Exercise brief:
Please report how many lines in these records contain the string "columnwidth", and give nothing besides the number.

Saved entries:
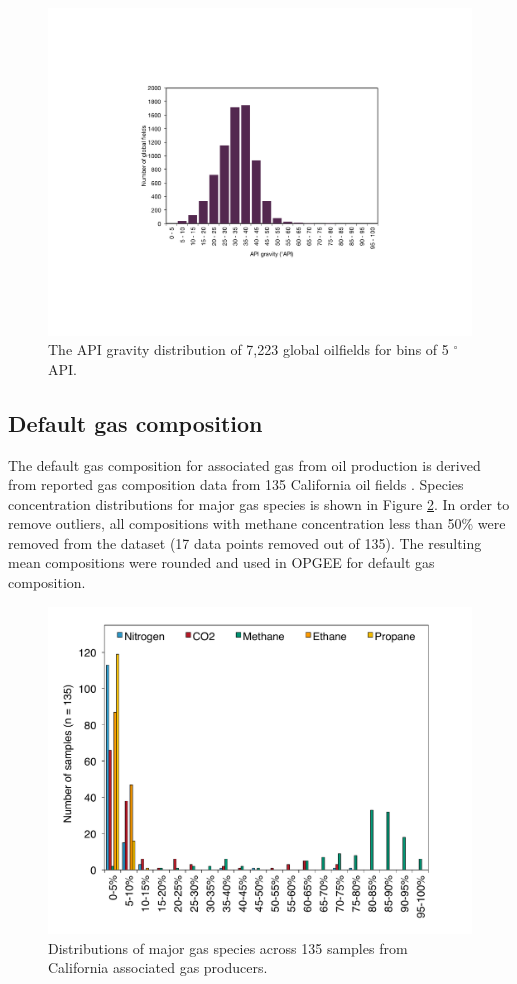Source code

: \documentclass[11pt]{report}
\begin{document}
\begin{figure}
\includegraphics[width=0.8\columnwidth]{images/API.pdf}
\caption{The API gravity distribution of 7,223 global oilfields for bins of 5 $^\circ$API.}
\label{fig:API}
\end{figure}

\subsection{Default gas composition}

The default gas composition for associated gas from oil production is derived from reported gas composition data from 135 California oil fields \cite{Lee2011}. Species concentration distributions for major gas species is shown in Figure \ref{fig:gas_comp_major}. In order to remove outliers, all compositions with methane concentration less than 50\% were removed from the dataset (17 data points removed out of 135). The resulting mean compositions were rounded and used in OPGEE for default gas composition.

\begin{figure}
\includegraphics[width=0.8\columnwidth]{images/gas_comp_major.pdf}
\caption{Distributions of major gas species across 135 samples from California associated gas producers.}
\label{fig:gas_comp_major}
\end{figure}
\end{document}

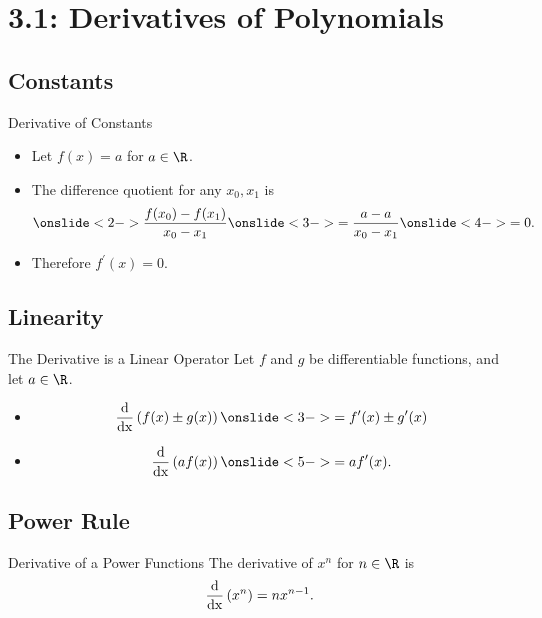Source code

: \documentclass[Lecture.tex]{subfiles}
\begin{document}
\section{3.1: Derivatives of Polynomials}
\subsection{Constants}
\begin{frame}{Derivative of Constants}
  \begin{itemize}
  \item<1->
    Let $f(x) = a$ for $a \in \R$.
  \item<2->
    The difference quotient for any $x_0, x_1$ is
    $$\onslide<2->{\frac{f(x_0) - f(x_1)}{x_0 - x_1}}\onslide<3->{= \frac{a - a }{x_0 - x_1}}\onslide<4->{ = 0.}$$
  \item<5->
    Therefore $f^\prime(x) = 0$.
  \end{itemize}
\end{frame}

\subsection{Linearity}
\begin{frame}{The Derivative is a Linear Operator}
  Let $f$ and $g$ be differentiable functions, and let $a \in \R$.
  \begin{itemize}
  \item<2->
    $$\frac{\operatorname{d}}{\operatorname{dx}}\left(f(x) \pm g(x)\right) \onslide<3->{= f^\prime(x) \pm g^\prime(x)}$$
  \item<4->
    $$\frac{\operatorname{d}}{\operatorname{dx}}\left(af(x)\right) \onslide<5->{= af^\prime(x)}.$$
  \end{itemize}
\end{frame}

\subsection{Power Rule}

\begin{frame}{Derivative of a Power Functions}
  The derivative of $x^n$ for $n \in \R$ is 
  $$\frac{\operatorname{d}}{\operatorname{dx}}\left(x^n\right) = nx^{n-1}.$$

\end{frame}
\end{document}
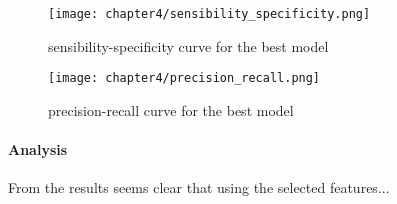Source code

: \begin{figure}[h]
	\centering
	\texttt{[image: chapter4/sensibility\_specificity.png]}
	\caption{sensibility-specificity curve for the best model}
	\label{fig:sensibility_specificity_best}
\end{figure}

\begin{figure}[h]
	\centering
	\texttt{[image: chapter4/precision\_recall.png]}
	\caption{precision-recall curve for the best model}
	\label{fig:precision_recall_best}
\end{figure}

\paragraph{Analysis}
From the results seems clear that using the selected features...
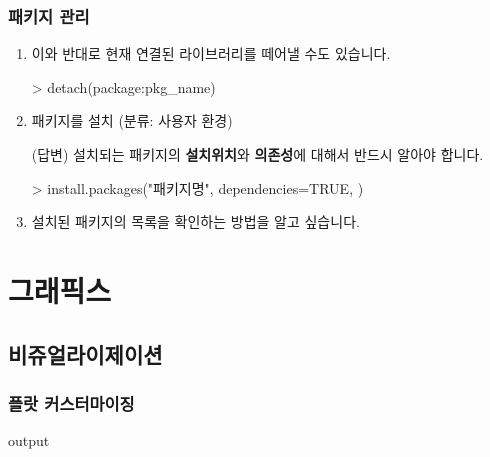 \documentclass{book}
\begin{document}
\section{패키지 관리}
\begin{enumerate}
\item 	이와 반대로 현재 연결된 라이브러리를 떼어낼 수도 있습니다. 

	\begin{Schunk}
	\begin{Soutput}
	> detach(package:pkg_name)	
	\end{Soutput}
	\end{Schunk}


	\item 패키지를 설치 (분류: 사용자 환경)  
	
	\textsf{(답변)} 설치되는 패키지의 \textbf{설치위치}와 \textbf{의존성}에 대해서 반드시 알아야 합니다. 
	
	\begin{Schunk}
	\begin{Soutput}
	> install.packages("패키지명", dependencies=TRUE, )
	\end{Soutput}
	\end{Schunk}

	\item 설치된 패키지의 목록을 확인하는 방법을 알고 싶습니다.
\end{enumerate}


%
%

\part{그래픽스}
\chapter{비쥬얼라이제이션}

\section{플랏 커스터마이징}
\begin{Schunk}
\begin{Soutput}
output
\end{Soutput}
\end{Schunk}
\end{document}
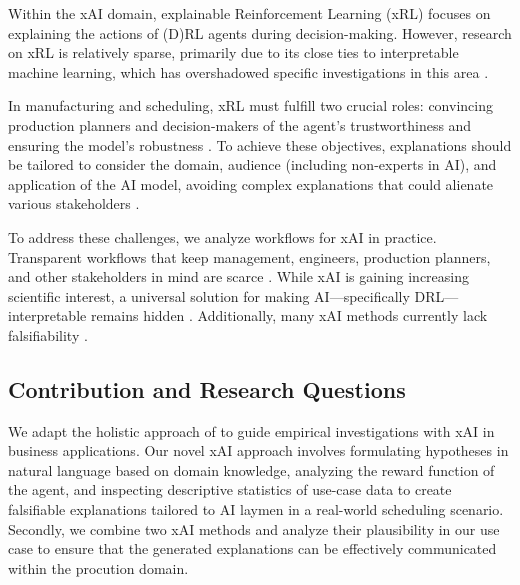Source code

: Within the xAI domain, explainable Reinforcement Learning (xRL)  focuses on explaining the actions of (D)RL agents during decision-making. However, research on xRL is relatively sparse, primarily due to its close ties to interpretable machine learning, which has overshadowed specific investigations in this area .

In manufacturing and scheduling, xRL must fulfill two crucial roles: convincing production planners and decision-makers of the agent's trustworthiness and ensuring the model's robustness . To achieve these objectives, explanations should be tailored to consider the domain, audience (including non-experts in AI), and application of the AI model, avoiding complex explanations that could alienate various stakeholders .

To address these challenges, we analyze workflows for xAI in practice. Transparent workflows that keep management, engineers, production planners, and other stakeholders in mind are scarce . While xAI is gaining increasing scientific interest, a universal solution for making AI—specifically DRL—interpretable remains hidden . Additionally, many xAI methods currently lack falsifiability \cite{leavitt2020towards}.

\subsection{Contribution and Research Questions}
We adapt the holistic approach of  to guide empirical investigations with xAI in business applications. Our novel xAI approach involves formulating hypotheses in natural language based on domain knowledge, analyzing the reward function of the agent, and inspecting descriptive statistics of use-case data to create falsifiable explanations tailored to AI laymen in a real-world scheduling scenario.
Secondly, we combine two xAI methods and analyze their plausibility in our use case to ensure that the generated explanations can be effectively communicated within the procution domain.

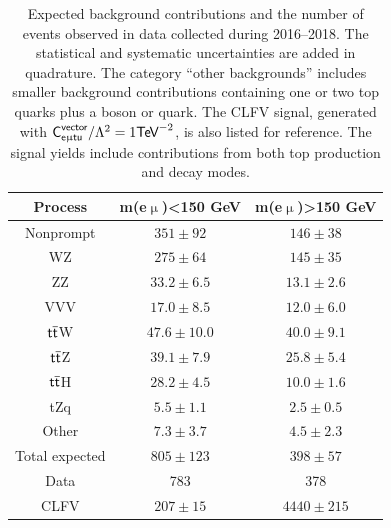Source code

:\begin{table}[th]
\sffamily
\centering
\caption{Expected background contributions and the number of events observed in data collected during 2016--2018. The statistical and systematic uncertainties are added in quadrature. The category ``other backgrounds'' includes smaller background contributions containing one or two top quarks plus a boson or quark. The \ac{CLFV} signal, generated with $\textsf{C}^{\textsf{vector}}_{\textsf{e}\upmu\textsf{t{u}}}/\mathrm{\Lambda}^2=1\textsf{TeV}^{-2}$, is also listed for reference. The signal yields include contributions from both top production and decay modes.}
\begin{tabular}{ccc}
\toprule
Process & m(e$\upmu$)<150 GeV & m(e$\upmu$)>150 GeV \\
\midrule
Nonprompt & $351\pm92$ & $146\pm38$\\
WZ & $275\pm64$ & $145\pm35$\\
ZZ & $33.2\pm6.5$ & $13.1\pm2.6$\\
VVV & $17.0\pm8.5$ & $12.0\pm6.0$\\
$\textsf{t}\overline{\textsf{t}}$W & $47.6\pm10.0$ & $40.0\pm9.1$\\
$\textsf{t}\overline{\textsf{t}}$Z & $39.1\pm7.9$ & $25.8\pm5.4$\\
$\textsf{t}\overline{\textsf{t}}$H & $28.2\pm4.5$ & $10.0\pm1.6$\\
tZq & $5.5\pm1.1$ & $2.5\pm0.5$\\
Other & $7.3\pm3.7$ & $4.5\pm2.3$\\
Total expected & $805\pm123$ & $398\pm57$\\
Data & 783 & 378\\
\midrule
CLFV & $207\pm15$ & $4440\pm215$\\
\bottomrule
\end{tabular}
\label{tab:eventcount}
\end{table}
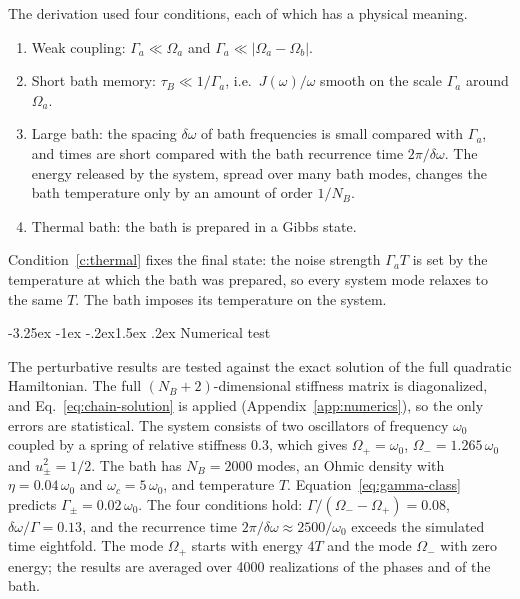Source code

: \documentclass[10pt,a4paper]{article}
\makeatletter
\renewcommand{\subsection}{\@startsection{subsection}{2}{\z@}%
  {-3.25ex \@plus -1ex \@minus -.2ex}{1.5ex \@plus .2ex}%
  {\normalfont\fontsize{15.5pt}{19pt}\selectfont\bfseries}}
\makeatother
\begin{document}
The derivation used four conditions, each of which has a physical meaning.
\begin{enumerate}[label=(C\arabic*), leftmargin=3.0em]
\item \label{c:weak} Weak coupling: $ \Gamma_a \ll \Omega_a $ and $ \Gamma_a \ll |\Omega_a - \Omega_b| $.
\item \label{c:markov} Short bath memory: $ \tau_B \ll 1/\Gamma_a $, i.e.\ $ J(\omega)/\omega $ smooth on the scale $ \Gamma_a $ around $ \Omega_a $.
\item \label{c:large} Large bath: the spacing $ \delta\omega $ of bath frequencies is small compared with $ \Gamma_a $, and times are short compared with the bath recurrence time $ 2\pi/\delta\omega $. The energy released by the system, spread over many bath modes, changes the bath temperature only by an amount of order $ 1/N_B $.
\item \label{c:thermal} Thermal bath: the bath is prepared in a Gibbs state.
\end{enumerate}
Condition~\ref{c:thermal} fixes the final state: the noise strength $ \Gamma_a T $ is set by the temperature at which the bath was prepared, so every system mode relaxes to the same $ T $.
The bath imposes its temperature on the system.

\subsection{Numerical test}
\label{sec:bath-numerics}

The perturbative results are tested against the exact solution of the full quadratic Hamiltonian.
The full $ (N_B + 2) $-dimensional stiffness matrix is diagonalized, and Eq.~\eqref{eq:chain-solution} is applied (Appendix~\ref{app:numerics}), so the only errors are statistical.
The system consists of two oscillators of frequency $ \omega_0 $ coupled by a spring of relative stiffness $ 0.3 $, which gives $ \Omega_+ = \omega_0 $, $ \Omega_- = 1.265\,\omega_0 $ and $ u_\pm^2 = 1/2 $.
The bath has $ N_B = 2000 $ modes, an Ohmic density with $ \eta = 0.04\,\omega_0 $ and $ \omega_c = 5\,\omega_0 $, and temperature $ T $.
Equation~\eqref{eq:gamma-class} predicts $ \Gamma_\pm = 0.02\,\omega_0 $.
The four conditions hold: $ \Gamma/(\Omega_- - \Omega_+) = 0.08 $, $ \delta\omega/\Gamma = 0.13 $, and the recurrence time $ 2\pi/\delta\omega \approx 2500/\omega_0 $ exceeds the simulated time eightfold.
The mode $ \Omega_+ $ starts with energy $ 4T $ and the mode $ \Omega_- $ with zero energy; the results are averaged over 4000 realizations of the phases and of the bath.
\end{document}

Exercise solution:
2